Guinea junta names AngloGold executive as mines minister

Siguiri gold mine is AngloGold’s only operation in Guinea. (Image courtesy of AngloGold Ashanti.)

Guinea’s junta has appointed Moussa Magassouba, the director general of AngloGold Ashanti’s (JSE: ANG) (NYSE: AU) local subsidiary as the country’s mines and geology minister, two months after the army unit overthrew President Alpha Conde.

Magassouba, a western educated mining engineer and fluent English speaker, has more than 20 years’ of experience in the industry. He joined AngloGold Guinea in 2016 and held the role of managing director.

Experts, such as Eric Humphery-Smith, Africa analyst at risk consultancy Verisk Maplecroft, believe Magassouba’s nomination is a positive step towards putting mining executives’ minds to rest.

Guinea junta names AngloGold executive as mines minister
Moussa Magassouba. (Image: Siguiri mine.)

“The fact that Magassouba is a pure technocrat, with no obvious political experience, is reassuring for operators,” Humphery-Smith wrote. “It also proves that the National Rallying Committee for Development (CNRD) — one of the four institutions or figures in charge of the transition — is attentive to industry stakeholders.”

Abé Sylla, a United States-based businessman, has been appointed as energy and hydrocarbons minister, while artist Alpha Soumah was named culture minister.
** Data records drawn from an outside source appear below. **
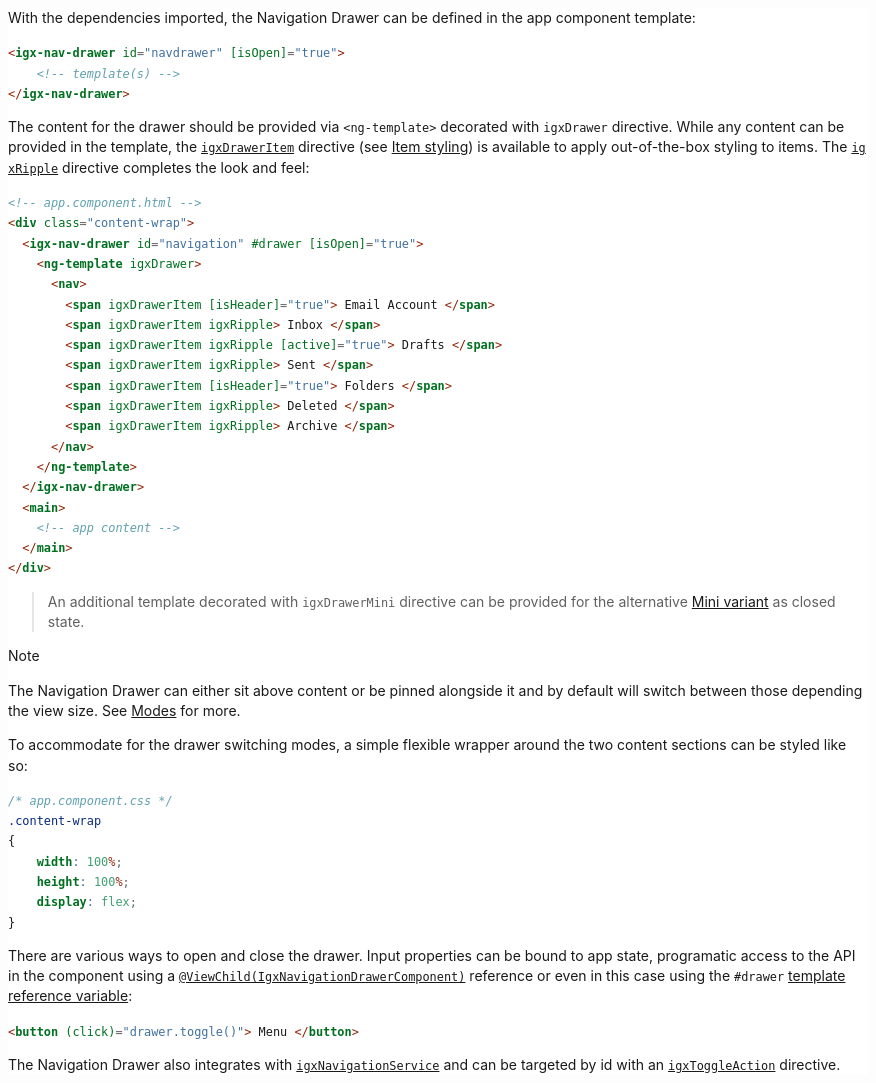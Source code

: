 With the dependencies imported, the Navigation Drawer can be defined in the app component template:

```html
<igx-nav-drawer id="navdrawer" [isOpen]="true">
    <!-- template(s) -->
</igx-nav-drawer>
```
The content for the drawer should be provided via `<ng-template>` decorated with `igxDrawer` directive.
While any content can be provided in the template, the [`igxDrawerItem`]({environment:angularApiUrl}/classes/igxnavdraweritemdirective.html) directive (see [Item styling](#item-styling)) is available to apply out-of-the-box styling to items. The [`igxRipple`](ripple.md) directive completes the look and feel:
```html
<!-- app.component.html -->
<div class="content-wrap">
  <igx-nav-drawer id="navigation" #drawer [isOpen]="true">
    <ng-template igxDrawer>
      <nav>
        <span igxDrawerItem [isHeader]="true"> Email Account </span>
        <span igxDrawerItem igxRipple> Inbox </span>
        <span igxDrawerItem igxRipple [active]="true"> Drafts </span>
        <span igxDrawerItem igxRipple> Sent </span>
        <span igxDrawerItem [isHeader]="true"> Folders </span>
        <span igxDrawerItem igxRipple> Deleted </span>
        <span igxDrawerItem igxRipple> Archive </span>
      </nav>
    </ng-template>
  </igx-nav-drawer>
  <main>
    <!-- app content -->
  </main>
</div>
```
> An additional template decorated with `igxDrawerMini` directive can be provided for the alternative [Mini variant](#mini-variant) as closed state.

> [!NOTE]
> The Navigation Drawer can either sit above content or be pinned alongside it and by default will switch between those depending the view size. See [Modes](#modes) for more.

To accommodate for the drawer switching modes, a simple flexible wrapper around the two content sections can be styled like so:
```css
/* app.component.css */
.content-wrap
{
    width: 100%;
    height: 100%;
    display: flex;
}
```
There are various ways to open and close the drawer. Input properties can be bound to app state, programatic access to the API in the component using a [`@ViewChild(IgxNavigationDrawerComponent)`](https://angular.io/api/core/ViewChild) reference or even in this case using the `#drawer` [template reference variable](https://angular.io/guide/template-syntax#ref-vars):
```html
<button (click)="drawer.toggle()"> Menu </button>
```
The Navigation Drawer also integrates with [`igxNavigationService`]({environment:angularApiUrl}/classes/igxnavigationservice.html) and can be targeted by id with an [`igxToggleAction`](toggle.md#automatic-toggle-actions) directive.
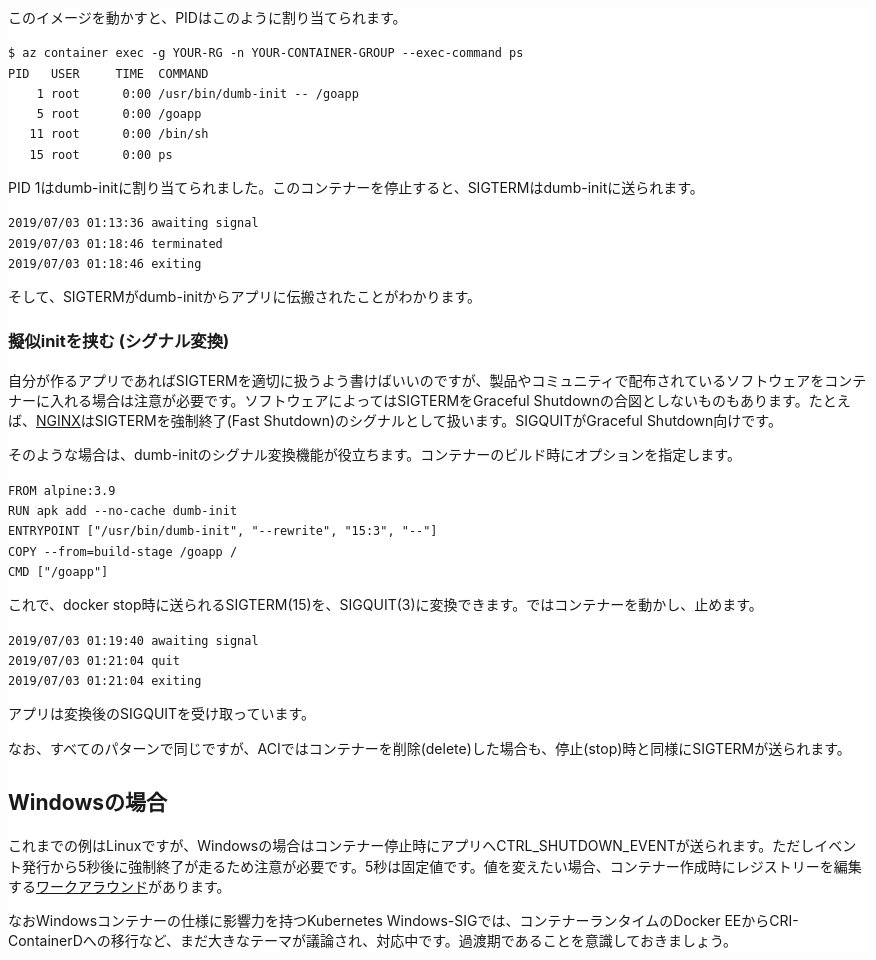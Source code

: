 このイメージを動かすと、PIDはこのように割り当てられます。

```
$ az container exec -g YOUR-RG -n YOUR-CONTAINER-GROUP --exec-command ps
PID   USER     TIME  COMMAND
    1 root      0:00 /usr/bin/dumb-init -- /goapp
    5 root      0:00 /goapp
   11 root      0:00 /bin/sh
   15 root      0:00 ps
```

PID 1はdumb-initに割り当てられました。このコンテナーを停止すると、SIGTERMはdumb-initに送られます。

```
2019/07/03 01:13:36 awaiting signal
2019/07/03 01:18:46 terminated
2019/07/03 01:18:46 exiting
```

そして、SIGTERMがdumb-initからアプリに伝搬されたことがわかります。

### 擬似initを挟む (シグナル変換)

自分が作るアプリであればSIGTERMを適切に扱うよう書けばいいのですが、製品やコミュニティで配布されているソフトウェアをコンテナーに入れる場合は注意が必要です。ソフトウェアによってはSIGTERMをGraceful Shutdownの合図としないものもあります。たとえば、[NGINX](http://nginx.org/en/docs/control.html)はSIGTERMを強制終了(Fast Shutdown)のシグナルとして扱います。SIGQUITがGraceful Shutdown向けです。

そのような場合は、dumb-initのシグナル変換機能が役立ちます。コンテナーのビルド時にオプションを指定します。

```
FROM alpine:3.9
RUN apk add --no-cache dumb-init
ENTRYPOINT ["/usr/bin/dumb-init", "--rewrite", "15:3", "--"]
COPY --from=build-stage /goapp /
CMD ["/goapp"]
```

これで、docker stop時に送られるSIGTERM(15)を、SIGQUIT(3)に変換できます。ではコンテナーを動かし、止めます。

```
2019/07/03 01:19:40 awaiting signal
2019/07/03 01:21:04 quit
2019/07/03 01:21:04 exiting
```

アプリは変換後のSIGQUITを受け取っています。

なお、すべてのパターンで同じですが、ACIではコンテナーを削除(delete)した場合も、停止(stop)時と同様にSIGTERMが送られます。

## Windowsの場合

これまでの例はLinuxですが、Windowsの場合はコンテナー停止時にアプリへCTRL_SHUTDOWN_EVENTが送られます。ただしイベント発行から5秒後に強制終了が走るため注意が必要です。5秒は固定値です。値を変えたい場合、コンテナー作成時にレジストリーを編集する[ワークアラウンド](https://github.com/moby/moby/issues/25982#issuecomment-426441183)があります。

なおWindowsコンテナーの仕様に影響力を持つKubernetes Windows-SIGでは、コンテナーランタイムのDocker EEからCRI-ContainerDへの移行など、まだ大きなテーマが議論され、対応中です。過渡期であることを意識しておきましょう。
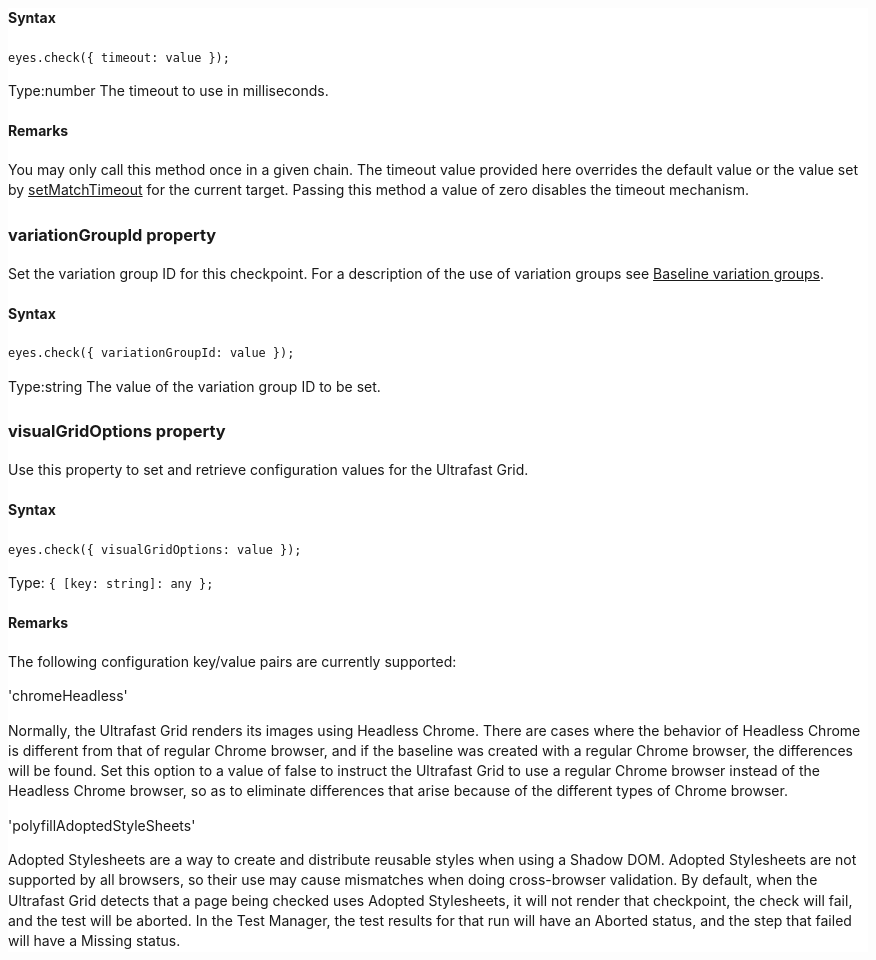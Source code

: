 #### Syntax 
 ``` 
eyes.check({ timeout: value });
 ``` 
 
 Type:number 
The timeout to use in milliseconds.
        
 ####  Remarks 
You may only call this method once in a given chain. The timeout value provided here overrides the default value or the value set by [setMatchTimeout](./eyes#setmatchtimeout-method) for the current target. Passing this method a value of zero disables the timeout mechanism. 
 ### variationGroupId property
Set the variation group ID for this checkpoint.
For a description of the use of variation groups see [Baseline variation groups](https://applitools.com/docs/features/baseline-variations-groups.html).

#### Syntax 
 ``` 
eyes.check({ variationGroupId: value });
 ``` 
 
 Type:string 
The value of the variation group ID to be set. 
 ### visualGridOptions property
Use this property to set and retrieve configuration values for the Ultrafast Grid.

#### Syntax 
 ``` 
eyes.check({ visualGridOptions: value });
 ``` 
 
 Type: 
 `{ [key: string]: any };` 


 #### Remarks 
The following configuration key/value pairs are currently supported:

'chromeHeadless'

Normally, the Ultrafast Grid renders its images using Headless Chrome. There are cases where the behavior of Headless Chrome is different from that of regular Chrome browser, and if the baseline was created with a regular Chrome browser, the differences will be found. Set this option to a value of false to instruct the Ultrafast Grid to use a regular Chrome browser instead of the Headless Chrome browser, so as to eliminate differences that arise because of the different types of Chrome browser.

'polyfillAdoptedStyleSheets'

Adopted Stylesheets are a way to create and distribute reusable styles when using a Shadow DOM. Adopted Stylesheets are not supported by all browsers, so their use may cause mismatches when doing cross-browser validation. By default, when the Ultrafast Grid detects that a page being checked uses Adopted Stylesheets, it will not render that checkpoint, the check will fail, and the test will be aborted. In the Test Manager, the test results for that run will have an Aborted status, and the step that failed will have a Missing status.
Guinea is the world’s top exporter of bauxite, which is refined into alumina and then smelted to produce aluminum. The reddish ore accounts for most of the West African nation’s mining exports, though the country also has vast deposits of iron ore, gold and diamonds.

While the coup has been condemned by Guinea’s neighbours and exacerbated concerns about supply constraints that pushed aluminum prices to the highest level in 13 years, the junta took early steps to reassure miners.

One of its first actions was to lift a curfew in mining areas, urging companies to keep operating and keeping the nation’s ports open.

The junta also unveiled a “transitional charter” that it says will steer the country back to civilian rule.

Apolitical

Magassouba’s job will be specially challenging, Humphery-Smith says, due mainly to his lack of experience in politics.

“The largely apolitical nature of Magassouba’s profile means we expect him to give way to the junta’s policy directives. Indeed, the Transition Charter makes it explicitly clear that Doumbouya and the CNRD will instruct the government on policy matters,” the Verisk Maplecroft analyst says.

The expert notes the junta’s slow decision-making pace to date, hints that the government will not be “especially responsive” to the private sector.

Besides Australia, Guinea is one of China’s largest supplier of bauxite. Yet poverty remains endemic as the ore is sent as raw material, with little effort made so far to transform it locally.

The country’s new leadership has said its focus will be to accelerate the second phase of the mining value chain by boosting local processing.

Leaders of the 15-nation regional bloc Economic Community of West African States (ECOWAS), from which Guinea is currently suspended, meet on Sunday to discuss the situation in the country as well as in neighbouring Mali, where a junta took power last year.

ECOWAS has demanded that the Guinea junta organize elections by the end of March 2022.